Sunday, January 8, 2012

Greater Than

Third grade math was a blast. We kids competed like Olympians when Miss Barbara passed out the timed drills. We knew what equaled what and we sported paper crowns to prove it. Then came the big bump in the road: inequalities. That meant slowing down to compare objects and figure out which was larger and which was smaller, however similar. Gone were the crisp parallel lines. In came the arrowheads, pointy ends accusing the smaller and open arms reaching for the larger.

The memories of early math days tumbled back this week when I came across a paper headed “God is Greater Than.” GOD marked the left side of the page and a few things that turn most of our heads were on the right. I took the liberty of lengthening the right hand column.


GOD fears
failures
embarrassments
conundrums
conflicts
sin
death
loves
hopes
plans
abilities
creativity
reputation
accomplishments


Just one of the right side items can feel like a weight only a truck scales could handle. Add the jumble together and they could sink the earth right out its orbit. And then I remember this God, the God of Scripture, God alone, measures the universe in the hollow of His hand like I used to cradle tad poles weighing slightly more than a speck back in third grade.

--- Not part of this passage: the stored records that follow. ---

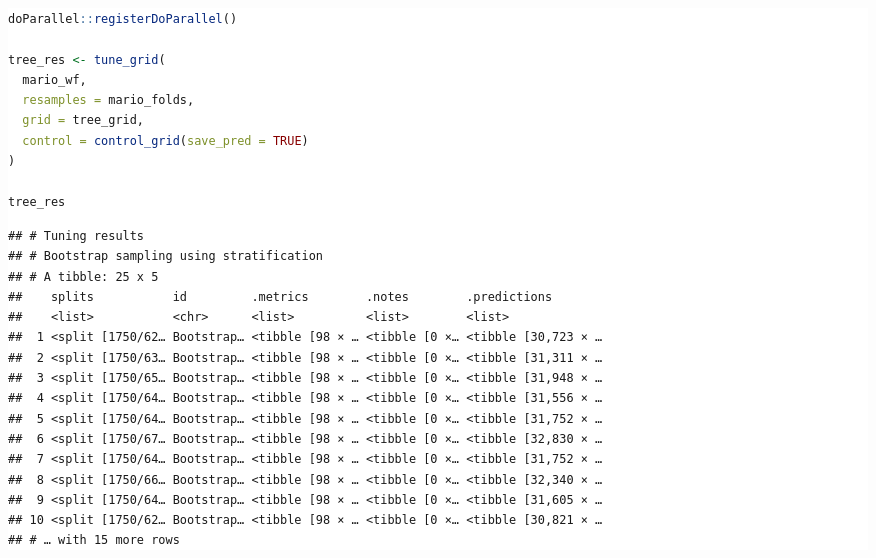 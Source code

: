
 ``` r
doParallel::registerDoParallel()

tree_res <- tune_grid(
  mario_wf,
  resamples = mario_folds,
  grid = tree_grid,
  control = control_grid(save_pred = TRUE)
)

tree_res
```

    ## # Tuning results
    ## # Bootstrap sampling using stratification 
    ## # A tibble: 25 x 5
    ##    splits           id         .metrics        .notes        .predictions       
    ##    <list>           <chr>      <list>          <list>        <list>             
    ##  1 <split [1750/62… Bootstrap… <tibble [98 × … <tibble [0 ×… <tibble [30,723 × …
    ##  2 <split [1750/63… Bootstrap… <tibble [98 × … <tibble [0 ×… <tibble [31,311 × …
    ##  3 <split [1750/65… Bootstrap… <tibble [98 × … <tibble [0 ×… <tibble [31,948 × …
    ##  4 <split [1750/64… Bootstrap… <tibble [98 × … <tibble [0 ×… <tibble [31,556 × …
    ##  5 <split [1750/64… Bootstrap… <tibble [98 × … <tibble [0 ×… <tibble [31,752 × …
    ##  6 <split [1750/67… Bootstrap… <tibble [98 × … <tibble [0 ×… <tibble [32,830 × …
    ##  7 <split [1750/64… Bootstrap… <tibble [98 × … <tibble [0 ×… <tibble [31,752 × …
    ##  8 <split [1750/66… Bootstrap… <tibble [98 × … <tibble [0 ×… <tibble [32,340 × …
    ##  9 <split [1750/64… Bootstrap… <tibble [98 × … <tibble [0 ×… <tibble [31,605 × …
    ## 10 <split [1750/62… Bootstrap… <tibble [98 × … <tibble [0 ×… <tibble [30,821 × …
    ## # … with 15 more rows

Someone has said writing requires reverence, really seeing and being awed by the wonders everywhere around us. No doubt. I drive blind through a lot of life, one day plowing down the interstate of fear and confusion and the next day turning off to feast my eyes on every scenic bend in the route to achievement.

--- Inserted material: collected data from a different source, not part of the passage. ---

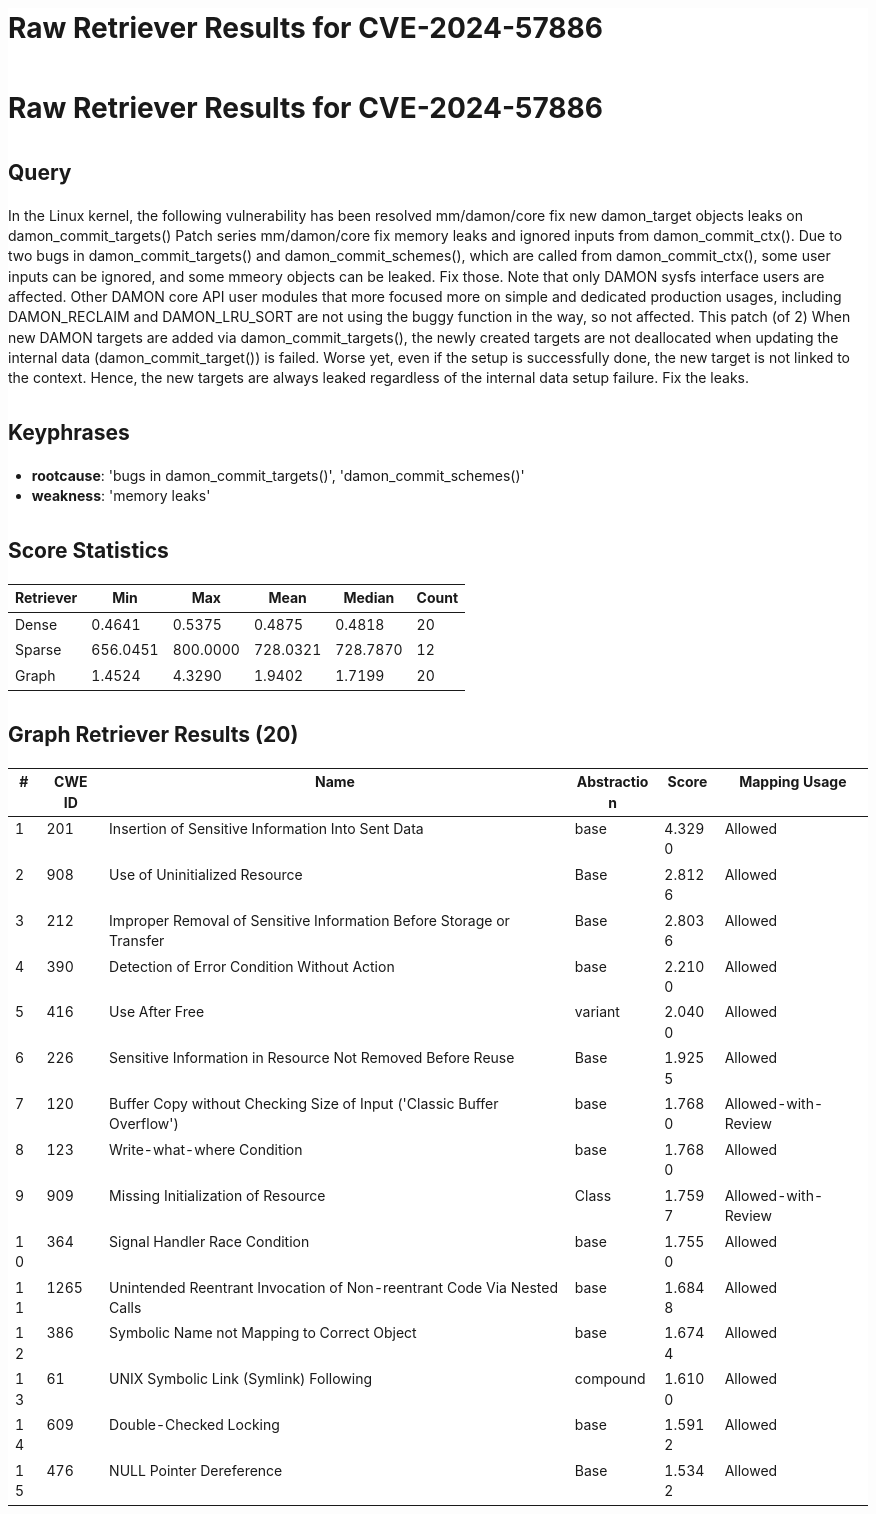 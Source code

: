 # Raw Retriever Results for CVE-2024-57886

# Raw Retriever Results for CVE-2024-57886
## Query
In the Linux kernel, the following vulnerability has been resolved mm/damon/core fix new damon_target objects leaks on damon_commit_targets() Patch series mm/damon/core fix memory leaks and ignored inputs from damon_commit_ctx(). Due to two bugs in damon_commit_targets() and damon_commit_schemes(), which are called from damon_commit_ctx(), some user inputs can be ignored, and some mmeory objects can be leaked. Fix those. Note that only DAMON sysfs interface users are affected. Other DAMON core API user modules that more focused more on simple and dedicated production usages, including DAMON_RECLAIM and DAMON_LRU_SORT are not using the buggy function in the way, so not affected. This patch (of 2) When new DAMON targets are added via damon_commit_targets(), the newly created targets are not deallocated when updating the internal data (damon_commit_target()) is failed. Worse yet, even if the setup is successfully done, the new target is not linked to the context. Hence, the new targets are always leaked regardless of the internal data setup failure. Fix the leaks.

## Keyphrases
- **rootcause**: 'bugs in damon_commit_targets()', 'damon_commit_schemes()'
- **weakness**: 'memory leaks'

## Score Statistics
| Retriever | Min | Max | Mean | Median | Count |
|-----------|-----|-----|------|--------|-------|
| Dense | 0.4641 | 0.5375 | 0.4875 | 0.4818 | 20 |
| Sparse | 656.0451 | 800.0000 | 728.0321 | 728.7870 | 12 |
| Graph | 1.4524 | 4.3290 | 1.9402 | 1.7199 | 20 |

## Graph Retriever Results (20)
| # | CWE ID | Name | Abstraction | Score | Mapping Usage |
|---|--------|------|-------------|-------|---------------|
| 1 | 201 | Insertion of Sensitive Information Into Sent Data | base | 4.3290 | Allowed |
| 2 | 908 | Use of Uninitialized Resource | Base | 2.8126 | Allowed |
| 3 | 212 | Improper Removal of Sensitive Information Before Storage or Transfer | Base | 2.8036 | Allowed |
| 4 | 390 | Detection of Error Condition Without Action | base | 2.2100 | Allowed |
| 5 | 416 | Use After Free | variant | 2.0400 | Allowed |
| 6 | 226 | Sensitive Information in Resource Not Removed Before Reuse | Base | 1.9255 | Allowed |
| 7 | 120 | Buffer Copy without Checking Size of Input ('Classic Buffer Overflow') | base | 1.7680 | Allowed-with-Review |
| 8 | 123 | Write-what-where Condition | base | 1.7680 | Allowed |
| 9 | 909 | Missing Initialization of Resource | Class | 1.7597 | Allowed-with-Review |
| 10 | 364 | Signal Handler Race Condition | base | 1.7550 | Allowed |
| 11 | 1265 | Unintended Reentrant Invocation of Non-reentrant Code Via Nested Calls | base | 1.6848 | Allowed |
| 12 | 386 | Symbolic Name not Mapping to Correct Object | base | 1.6744 | Allowed |
| 13 | 61 | UNIX Symbolic Link (Symlink) Following | compound | 1.6100 | Allowed |
| 14 | 609 | Double-Checked Locking | base | 1.5912 | Allowed |
| 15 | 476 | NULL Pointer Dereference | Base | 1.5342 | Allowed |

Writing forces me to repent. Writing demands me to pull the car over right now and do a one-eighty whether I’m stewing on all that has gone, is going, or will go wrong or delighting in successes I can see for miles. Writing insists on the about-face, turning the back on both the worst and the best. Only then are any of us free to face square into God.

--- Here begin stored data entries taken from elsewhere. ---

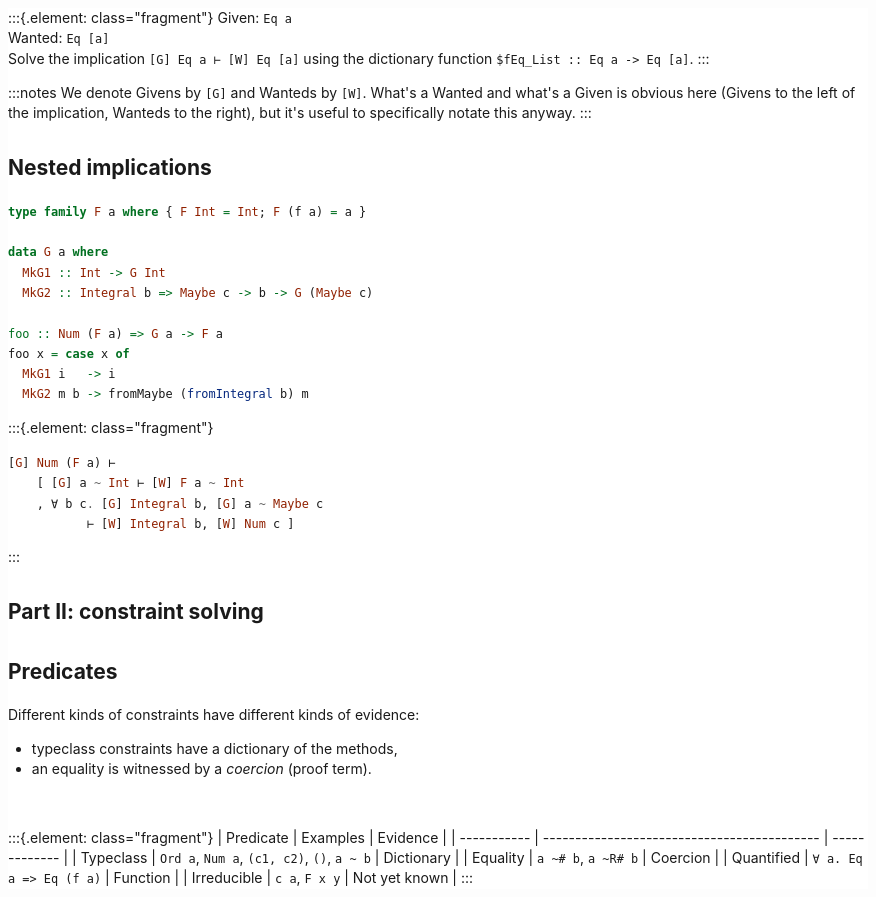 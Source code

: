 :::{.element: class="fragment"}
Given: `Eq a`  
Wanted: `Eq [a]`  
Solve the implication `[G] Eq a ⊢ [W] Eq [a]` using the dictionary function `$fEq_List :: Eq a -> Eq [a]`.
:::

:::notes
We denote Givens by `[G]` and Wanteds by `[W]`.
What's a Wanted and what's a Given is obvious here (Givens to the left of the implication, Wanteds to the right),
but it's useful to specifically notate this anyway.
:::

## Nested implications

```haskell
type family F a where { F Int = Int; F (f a) = a }

data G a where
  MkG1 :: Int -> G Int
  MkG2 :: Integral b => Maybe c -> b -> G (Maybe c)

foo :: Num (F a) => G a -> F a
foo x = case x of
  MkG1 i   -> i
  MkG2 m b -> fromMaybe (fromIntegral b) m
```

:::{.element: class="fragment"}
```haskell
[G] Num (F a) ⊢
    [ [G] a ~ Int ⊢ [W] F a ~ Int
    , ∀ b c. [G] Integral b, [G] a ~ Maybe c
           ⊢ [W] Integral b, [W] Num c ]
```
:::

## Part II: constraint solving

## Predicates


Different kinds of constraints have different kinds of evidence:

  - typeclass constraints have a dictionary of the methods,
  - an equality is witnessed by a *coercion* (proof term).

<br>

:::{.element: class="fragment"}
| Predicate   | Examples                                    | Evidence      |
| ----------- | ------------------------------------------- | ------------- |
| Typeclass   | `Ord a`, `Num a`, `(c1, c2)`, `()`, `a ~ b` | Dictionary    |
| Equality    | `a ~# b`, `a ~R# b`                         | Coercion      |
| Quantified  | `∀ a. Eq a => Eq (f a)`                     | Function      |
| Irreducible | `c a`, `F x y`                              | Not yet known |
:::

And then we’ll get it right as any child. We’ll draw the pointy end toward ourselves and all that concerns us and draw long arms sporting a very wide angle toward God, who is greater than all.

2 comments:

  1. I am not only printing this out for myself so that I don't lose track of it (still tied to paper...), but I am forwarding it to every Christian writer I know. I understand a bit about God and I know that I am a writer, but the intersection between the two often blurs. How exactly does one relate to the other? This is how. Thank you.

    ReplyDelete
  2. Renata,

    I needed this. I'm at a writing crossroads and needed the encouragement. Thanks.